# EOS POLL



## so gti (Jul 8, 2002)

so...who likes it?
me likey


----------



## R32ManiaK (Aug 21, 2003)

*Re: EOS POLL (so gti)*

Its very nice, my only wish is that VW make it 3.6L VR6 RWD or 4Motion for the US Market


----------



## GTI017 (Jul 21, 2004)

*Re: EOS POLL (MK3maniac)*

i now see my next car


----------



## dillweed69 (Oct 30, 2001)

*Re: EOS POLL (GTI017)*

My GF was dead-set on those ugly Lexus convertibles, but now I have a new car for her to check out. Plus, with the extra money she'll save, a vacation is now fiscally feasible.


----------



## samurai75007 (Oct 14, 2003)

*Re: EOS POLL (dillweed69)*

God I love this thing, trying to talk my mom into trading in her 01 jetta wagon for it.


----------



## Mc.Dub (Jul 28, 2003)

*Re: EOS POLL (so gti)*

I love it.
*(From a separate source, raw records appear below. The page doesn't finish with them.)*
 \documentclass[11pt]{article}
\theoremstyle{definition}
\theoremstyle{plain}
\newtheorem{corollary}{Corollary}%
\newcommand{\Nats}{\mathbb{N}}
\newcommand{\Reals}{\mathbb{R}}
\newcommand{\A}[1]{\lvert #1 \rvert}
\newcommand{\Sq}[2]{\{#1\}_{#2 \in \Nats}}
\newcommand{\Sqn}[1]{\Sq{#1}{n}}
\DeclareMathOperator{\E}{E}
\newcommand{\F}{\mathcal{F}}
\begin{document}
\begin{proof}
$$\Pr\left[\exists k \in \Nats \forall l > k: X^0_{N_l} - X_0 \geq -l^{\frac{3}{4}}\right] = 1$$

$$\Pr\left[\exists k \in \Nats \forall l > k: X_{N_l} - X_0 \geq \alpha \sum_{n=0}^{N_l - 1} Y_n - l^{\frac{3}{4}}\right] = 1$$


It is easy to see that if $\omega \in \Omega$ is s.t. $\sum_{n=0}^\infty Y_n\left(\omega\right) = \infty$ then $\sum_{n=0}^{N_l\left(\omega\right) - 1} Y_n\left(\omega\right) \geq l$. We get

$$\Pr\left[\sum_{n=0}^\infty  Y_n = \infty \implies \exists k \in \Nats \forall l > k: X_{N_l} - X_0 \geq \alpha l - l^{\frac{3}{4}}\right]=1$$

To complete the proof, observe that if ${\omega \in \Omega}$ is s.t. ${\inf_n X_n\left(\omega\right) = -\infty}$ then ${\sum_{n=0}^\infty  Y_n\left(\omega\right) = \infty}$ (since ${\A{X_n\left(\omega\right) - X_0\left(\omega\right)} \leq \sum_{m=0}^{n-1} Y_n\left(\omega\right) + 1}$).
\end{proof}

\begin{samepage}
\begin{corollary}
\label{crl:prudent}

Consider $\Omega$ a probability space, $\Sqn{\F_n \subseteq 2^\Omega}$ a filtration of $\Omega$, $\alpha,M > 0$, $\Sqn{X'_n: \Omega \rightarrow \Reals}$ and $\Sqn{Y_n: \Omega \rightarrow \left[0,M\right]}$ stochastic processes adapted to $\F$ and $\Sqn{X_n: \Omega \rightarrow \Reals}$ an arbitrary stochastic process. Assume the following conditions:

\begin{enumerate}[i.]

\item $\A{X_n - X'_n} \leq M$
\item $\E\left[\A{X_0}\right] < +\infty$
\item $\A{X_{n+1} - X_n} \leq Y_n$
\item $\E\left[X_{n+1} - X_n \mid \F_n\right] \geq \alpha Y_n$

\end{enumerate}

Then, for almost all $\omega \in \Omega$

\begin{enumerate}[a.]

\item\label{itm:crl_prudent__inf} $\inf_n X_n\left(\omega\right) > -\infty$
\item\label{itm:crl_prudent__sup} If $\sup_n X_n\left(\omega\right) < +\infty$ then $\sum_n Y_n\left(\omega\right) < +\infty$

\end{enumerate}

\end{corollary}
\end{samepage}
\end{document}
I just hope it sells well. *fingers crossed*
E.
(Cool a new forum to post in, excellent)


----------



## EuroTrek (Sep 15, 2002)

*Re: EOS POLL (Ericpl)*

http://****************.com/smile/emthup.gif 
Waits for someone to lower it via pshop


----------



## melanotaenia (Sep 14, 2004)

As stated above, I am afraid of what the US version will look like, 4X4 convertible?


----------



## samurai75007 (Oct 14, 2003)

Sorry I have only done 2 or 3 of these so it sucks but here it go's...
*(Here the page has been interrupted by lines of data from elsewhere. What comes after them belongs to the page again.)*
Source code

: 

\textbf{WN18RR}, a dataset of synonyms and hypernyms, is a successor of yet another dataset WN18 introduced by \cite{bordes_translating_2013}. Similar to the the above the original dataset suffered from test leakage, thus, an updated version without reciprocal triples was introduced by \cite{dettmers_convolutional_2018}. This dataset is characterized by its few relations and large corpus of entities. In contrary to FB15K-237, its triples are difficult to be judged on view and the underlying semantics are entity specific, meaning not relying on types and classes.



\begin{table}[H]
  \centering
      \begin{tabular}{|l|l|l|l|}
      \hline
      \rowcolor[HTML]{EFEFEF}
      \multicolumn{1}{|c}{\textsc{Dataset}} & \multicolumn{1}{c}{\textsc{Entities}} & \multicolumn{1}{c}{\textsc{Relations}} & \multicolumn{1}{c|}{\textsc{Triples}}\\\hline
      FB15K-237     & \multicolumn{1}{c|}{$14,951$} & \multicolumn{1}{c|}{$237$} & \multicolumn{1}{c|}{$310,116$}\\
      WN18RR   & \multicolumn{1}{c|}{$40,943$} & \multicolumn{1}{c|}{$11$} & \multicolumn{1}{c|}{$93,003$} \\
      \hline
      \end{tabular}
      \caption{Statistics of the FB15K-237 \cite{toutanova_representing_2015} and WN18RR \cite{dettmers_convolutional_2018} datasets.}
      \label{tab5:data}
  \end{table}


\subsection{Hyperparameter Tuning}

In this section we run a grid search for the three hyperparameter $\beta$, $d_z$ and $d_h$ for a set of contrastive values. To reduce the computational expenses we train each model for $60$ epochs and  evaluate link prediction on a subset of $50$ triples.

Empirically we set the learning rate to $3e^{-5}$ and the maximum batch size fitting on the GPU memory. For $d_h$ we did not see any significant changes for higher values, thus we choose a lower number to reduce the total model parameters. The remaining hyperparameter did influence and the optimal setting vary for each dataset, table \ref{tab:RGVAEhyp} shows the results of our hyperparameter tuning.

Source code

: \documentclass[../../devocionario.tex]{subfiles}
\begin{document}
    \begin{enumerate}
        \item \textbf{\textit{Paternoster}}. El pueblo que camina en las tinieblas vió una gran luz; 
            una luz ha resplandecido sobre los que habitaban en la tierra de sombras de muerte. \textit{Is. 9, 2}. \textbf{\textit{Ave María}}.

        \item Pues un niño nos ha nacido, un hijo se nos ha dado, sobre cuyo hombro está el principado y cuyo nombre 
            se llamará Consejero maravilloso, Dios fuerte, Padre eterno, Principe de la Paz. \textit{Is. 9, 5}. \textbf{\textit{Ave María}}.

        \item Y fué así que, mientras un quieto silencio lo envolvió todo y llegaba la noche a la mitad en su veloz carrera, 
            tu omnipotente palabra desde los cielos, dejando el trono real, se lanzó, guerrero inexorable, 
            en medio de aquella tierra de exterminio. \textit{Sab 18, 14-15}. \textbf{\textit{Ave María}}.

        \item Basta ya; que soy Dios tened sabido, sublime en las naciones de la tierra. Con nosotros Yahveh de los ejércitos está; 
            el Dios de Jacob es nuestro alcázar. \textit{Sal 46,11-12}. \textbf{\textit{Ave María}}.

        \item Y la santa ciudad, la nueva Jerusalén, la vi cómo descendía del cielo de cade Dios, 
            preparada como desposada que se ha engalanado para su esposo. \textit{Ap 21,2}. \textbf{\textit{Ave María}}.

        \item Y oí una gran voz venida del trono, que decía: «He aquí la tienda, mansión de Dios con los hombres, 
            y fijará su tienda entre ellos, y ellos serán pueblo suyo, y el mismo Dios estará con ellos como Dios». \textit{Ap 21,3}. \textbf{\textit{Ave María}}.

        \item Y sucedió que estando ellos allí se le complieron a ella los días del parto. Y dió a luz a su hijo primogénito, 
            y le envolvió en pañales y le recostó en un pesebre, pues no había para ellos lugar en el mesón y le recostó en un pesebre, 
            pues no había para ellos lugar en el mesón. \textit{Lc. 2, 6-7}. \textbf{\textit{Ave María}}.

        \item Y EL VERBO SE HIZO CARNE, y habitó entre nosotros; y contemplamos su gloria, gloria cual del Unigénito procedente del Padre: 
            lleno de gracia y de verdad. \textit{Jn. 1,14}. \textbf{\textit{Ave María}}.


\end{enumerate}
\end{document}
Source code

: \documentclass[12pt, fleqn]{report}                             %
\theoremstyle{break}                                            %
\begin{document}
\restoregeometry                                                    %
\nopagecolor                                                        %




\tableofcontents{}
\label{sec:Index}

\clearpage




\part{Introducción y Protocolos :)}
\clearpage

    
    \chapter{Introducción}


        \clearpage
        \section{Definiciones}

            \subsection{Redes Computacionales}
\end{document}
_Modified by samurai75007 at 8:17 PM 9-13-2005_


----------



## bluerabbit0886 (Nov 19, 2003)

only if its rwd. but that will never happen...


----------



## akuska (Sep 1, 2005)

*Re: EOS POLL (Ericpl)*


_Quote, originally posted by *Ericpl* »_I love it. I just hope it sells well. *fingers crossed*
E.
(Cool a new forum to post in, excellent)

More importantly, I want it to bring traffic into VW dealers to increase sales of VW's other new cars and protect our resale values. That's what happened in 1998. People rushed to VW dealers to see the Beetle, and drove away in new Passats and Jettas.


----------



## Kris (Feb 17, 1999)

*Re: EOS POLL (so gti)*

Looks great, A heck of a lot better than the Cabrio's of old.


----------



## RussT_DUBz (Feb 24, 2004)

*Re: EOS POLL (Kris)*

I think its great. At that price I think you will see many of them in the road.
I would consider getting one. BUt I would have to sell one of my other cars and that will be a tough decision. 
I dont know if I would sell the R32 for one or not. Ive always said I was going to keep it for a while but I like the convertible with the same engine that the R has now.
Will be a tough decision when I see it on the lot.


----------



## Theresias (Feb 11, 2004)

*Re: EOS POLL (RussT_DUBz)*

Love it, want it. http://****************.com/smile/emthup.gif http://****************.com/smile/emthup.gif http://****************.com/smile/emthup.gif 
Question is, will we get the 3.2 here in germany?!
A V6 Cab would be insane, at least here in fuel-saving germany.


----------



## hotrados (Jul 26, 2005)

*Re: EOS POLL (akuska)*

just wondering what color your gli is and if you got the 6 speed or dsg box. i have to say, i drove the dsg auto today. i woudl buy it over a stick. it shifts like an f1 car, and you dont even feel it shift


----------



## BeowulfR32 (Sep 10, 2002)

*Re: EOS POLL (so gti)*

it looks like a baby audi, ahh me likes it http://****************.com/smile/emthup.gif


----------



## R32ManiaK (Aug 21, 2003)

*Re: EOS POLL (BeowulfR32)*

sure do hope the US spec uses the 3.6L VR6 http://****************.com/smile/emthup.gif


----------



## blackmagic592 (Aug 2, 2004)

*Re: EOS POLL (MK3maniac)*

how did they find that picture of me test driving it


----------



## FLank_Sinatra (Jan 25, 2004)

*Re: EOS POLL (blackmagic592)*

wow, quite a majortity likes the EOS, very good.


----------



## Shaka (May 20, 2001)

*Re: EOS POLL (so gti)*

So, get back in the R32/photography forums where you belong...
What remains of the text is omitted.